If EchoStar's proposed merger with DirecTV Inc. parent Hughes Electronics Corp. goes through, Carmel Group analyst Sean Badding said, EchoStar CEO Charlie Ergen may come under pressure from Vivendi to use its Canal Plus Media Highway middleware on the joint DBS platform.

But there's still hope for OpenTV, Badding added.

"Even if you have an investment from a company, as a CEO, you have to use the best technology available," Badding said.

EchoStar spokesman Marc Lumpkin said OpenTV is available on nearly all of EchoStar's Dish Network receivers, except for the earliest models deployed in 1996 and 1997, as well as newer Dish model 6000 receivers. All models in the 301, 501, 3900 and 4900 lines are powered by OpenTV, Lumpkin said.

Dish is rolling out some of the newer OpenTV applications, including games, daily horoscopes and local theater listings, over the course of the spring and summer. Existing applications include an enhanced interactive programming guide and an interactive weather channel.

BUYING ACTV, TOO

On the cable side, most U.S. operators have been slow to deploy middleware, even technology such as OpenTV's, which can work on a thin-client architecture.

Kishore said that MSOs are focusing more on video-on-demand.

ACTV Inc. also said last Wednesday it has signed a letter of agreement with Liberty to sell all remaining shares in the digital media company that Liberty does not already own. The company has a 65-day negotiating period to work out a deal with ACTV, said Howard.

Liberty may contribute cash, its own stock or shares in affiliate companies to close a deal with ACTV.

Badding said there are still questions about ACTV's viability in the marketplace, although its ITV applications align with LBIT's strategy.

LBIT will continue to seek out other ITV investments, but Boylan said the company was not interested in investing in a conditional-access company.

To many ITV observers, there's little doubt that there will be more consolidation in the ITV space. Speculation on which company is the next takeover target could continue to drive up stock prices of companies such as Wink Communications Corp. and TiVo Inc.

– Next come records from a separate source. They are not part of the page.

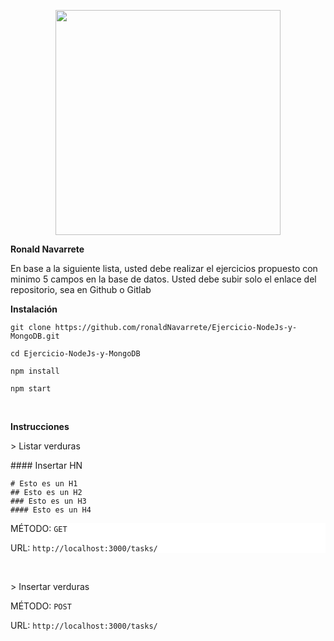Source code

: <p align="center">
  <a href="http://nestjs.com/" target="blank"><img src="https://admisionuniandes.edu.ec/wp-content/uploads/2020/07/logo-azul-uniandes.png" width="360"/></a>
</p>

<p><b>Ronald Navarrete</b></p>
<p>En base a la siguiente lista, usted debe realizar el ejercicios propuesto con minimo 5 campos en la base de datos.
Usted debe subir solo el enlace del repositorio, sea en Github o Gitlab </p>

<p><b>Instalación</b></p>
<p><code>git clone https://github.com/ronaldNavarrete/Ejercicio-NodeJs-y-MongoDB.git</code></p>
<p><code>cd Ejercicio-NodeJs-y-MongoDB</code></p>
<p><code>npm install</code></p>
<p><code>npm start</code></p>

<br>
<p><b>Instrucciones</b></p>

<p>> Listar verduras</p>
#### Insertar HN

```plain
# Esto es un H1
## Esto es un H2
### Esto es un H3
#### Esto es un H4
```
<div style='background-color: #fff'>
  <p>MÉTODO: <code>GET</code></p>
  <p>URL: <code>http://localhost:3000/tasks/</code></p>
</div>

<br>

<p>> Insertar verduras</p>
<p>MÉTODO: <code>POST</code></p>
<p>URL: <code>http://localhost:3000/tasks/</code></p>
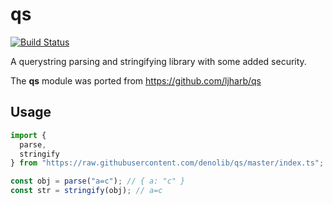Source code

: # qs

[![Build Status](https://travis-ci.org/denolib/qs.svg?branch=master)](https://travis-ci.org/denolib/qs)

A querystring parsing and stringifying library with some added security.

The **qs** module was ported from https://github.com/ljharb/qs

## Usage

```ts
import {
  parse,
  stringify
} from "https://raw.githubusercontent.com/denolib/qs/master/index.ts";

const obj = parse("a=c"); // { a: "c" }
const str = stringify(obj); // a=c
```
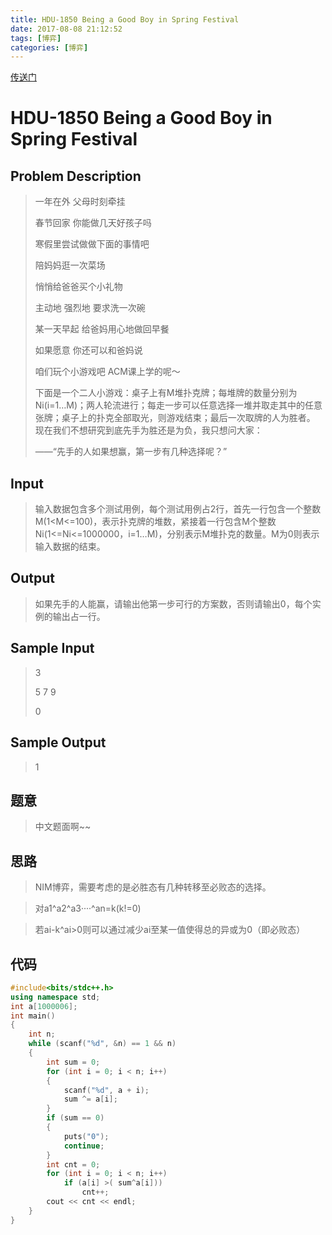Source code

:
 ```yaml
---
title: HDU-1850 Being a Good Boy in Spring Festival
date: 2017-08-08 21:12:52
tags: [博弈]
categories: [博弈]
---
```

[传送门](http://acm.hdu.edu.cn/showproblem.php?pid=1850)

<!-- more -->

# HDU-1850 Being a Good Boy in Spring Festival


## Problem Description

> 一年在外 父母时刻牵挂 
> 
> 春节回家 你能做几天好孩子吗 
> 
> 寒假里尝试做做下面的事情吧 
> 
> 陪妈妈逛一次菜场 
> 
> 悄悄给爸爸买个小礼物 
> 
> 主动地 强烈地 要求洗一次碗 
> 
> 某一天早起 给爸妈用心地做回早餐 
> 
> 如果愿意 你还可以和爸妈说 
> 
> 咱们玩个小游戏吧 ACM课上学的呢～ 
> 
> 下面是一个二人小游戏：桌子上有M堆扑克牌；每堆牌的数量分别为Ni(i=1…M)；两人轮流进行；每走一步可以任意选择一堆并取走其中的任意张牌；桌子上的扑克全部取光，则游戏结束；最后一次取牌的人为胜者。 
> 现在我们不想研究到底先手为胜还是为负，我只想问大家： 
> 
> ——“先手的人如果想赢，第一步有几种选择呢？” 

## Input

>输入数据包含多个测试用例，每个测试用例占2行，首先一行包含一个整数M(1<M<=100)，表示扑克牌的堆数，紧接着一行包含M个整数Ni(1<=Ni<=1000000，i=1…M)，分别表示M堆扑克的数量。M为0则表示输入数据的结束。


## Output

>如果先手的人能赢，请输出他第一步可行的方案数，否则请输出0，每个实例的输出占一行。 

## Sample Input

> 3
> 
> 5 7 9
> 
> 0

## Sample Output

> 1


## 题意


>中文题面啊~~


## 思路


>NIM博弈，需要考虑的是必胜态有几种转移至必败态的选择。

>对a1^a2^a3····^an=k(k!=0)

>若ai-k^ai>0则可以通过减少ai至某一值使得总的异或为0（即必败态）


## 代码

```cpp
#include<bits/stdc++.h>
using namespace std;
int a[1000006];
int main()
{
	int n;
	while (scanf("%d", &n) == 1 && n)
	{
		int sum = 0;
		for (int i = 0; i < n; i++)
		{
			scanf("%d", a + i);
			sum ^= a[i];
		}
		if (sum == 0)
		{
			puts("0");
			continue;
		}
		int cnt = 0;
		for (int i = 0; i < n; i++)
			if (a[i] >( sum^a[i]))
				cnt++;
		cout << cnt << endl;
	}
}
```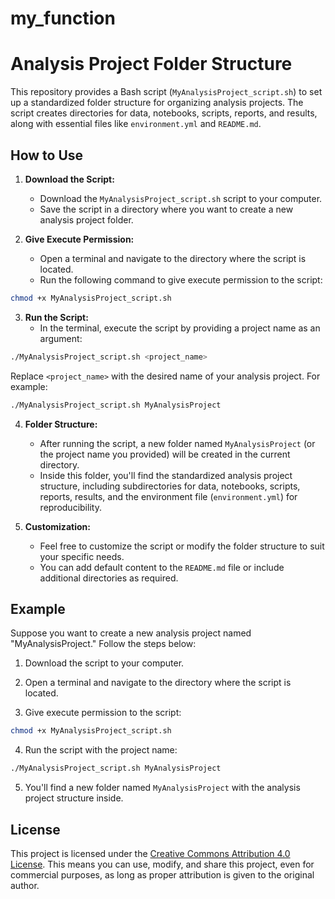# my_function


# Analysis Project Folder Structure

This repository provides a Bash script (`MyAnalysisProject_script.sh`) to set up a standardized folder structure for organizing analysis projects. The script creates directories for data, notebooks, scripts, reports, and results, along with essential files like `environment.yml` and `README.md`.

## How to Use

1. **Download the Script:**
   - Download the `MyAnalysisProject_script.sh` script to your computer.
   - Save the script in a directory where you want to create a new analysis project folder.

2. **Give Execute Permission:**
   - Open a terminal and navigate to the directory where the script is located.
   - Run the following command to give execute permission to the script:

```bash
chmod +x MyAnalysisProject_script.sh
```

3. **Run the Script:**
   - In the terminal, execute the script by providing a project name as an argument:

```bash
./MyAnalysisProject_script.sh <project_name>
```

Replace `<project_name>` with the desired name of your analysis project. For example:

```bash
./MyAnalysisProject_script.sh MyAnalysisProject
```

4. **Folder Structure:**
   - After running the script, a new folder named `MyAnalysisProject` (or the project name you provided) will be created in the current directory.
   - Inside this folder, you'll find the standardized analysis project structure, including subdirectories for data, notebooks, scripts, reports, results, and the environment file (`environment.yml`) for reproducibility.

5. **Customization:**
   - Feel free to customize the script or modify the folder structure to suit your specific needs.
   - You can add default content to the `README.md` file or include additional directories as required.

## Example

Suppose you want to create a new analysis project named "MyAnalysisProject." Follow the steps below:

1. Download the script to your computer.

2. Open a terminal and navigate to the directory where the script is located.

3. Give execute permission to the script:

```bash
chmod +x MyAnalysisProject_script.sh
```

4. Run the script with the project name:

```bash
./MyAnalysisProject_script.sh MyAnalysisProject
```

5. You'll find a new folder named `MyAnalysisProject` with the analysis project structure inside.

## License

This project is licensed under the [Creative Commons Attribution 4.0 License](https://creativecommons.org/licenses/by/4.0/). This means you can use, modify, and share this project, even for commercial purposes, as long as proper attribution is given to the original author.


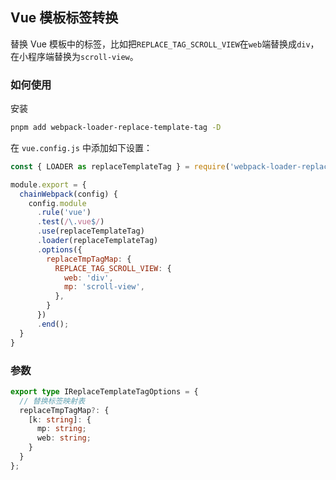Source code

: ## Vue 模板标签转换

替换 Vue 模板中的标签，比如把`REPLACE_TAG_SCROLL_VIEW`在`web`端替换成`div`，在小程序端替换为`scroll-view`。


### 如何使用

安装

```bash
pnpm add webpack-loader-replace-template-tag -D
```

在 `vue.config.js` 中添加如下设置：

```js
const { LOADER as replaceTemplateTag } = require('webpack-loader-replace-template-tag')';

module.export = {
  chainWebpack(config) {
    config.module
      .rule('vue')
      .test(/\.vue$/)
      .use(replaceTemplateTag)
      .loader(replaceTemplateTag)
      .options({
        replaceTmpTagMap: {
          REPLACE_TAG_SCROLL_VIEW: {
            web: 'div',
            mp: 'scroll-view',
          },
        }
      })
      .end();
  }
}
```

### 参数

```ts
export type IReplaceTemplateTagOptions = {
  // 替换标签映射表
  replaceTmpTagMap?: {
    [k: string]: {
      mp: string;
      web: string;
    }
  }
};
```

While Wink would certainly fit within LBIT's vision for target companies, Kishore said, "I don't know that Wink is necessarily for sale."

Last week, Boylan was still looking for office space for LBIT in Tulsa, Okla., his home base. He said a small management team would run the company.

Boylan owns a 10-percent stake in the company, and Liberty owns the rest.

LBIT will not trade as its own public stock, at least not initially, Howard said.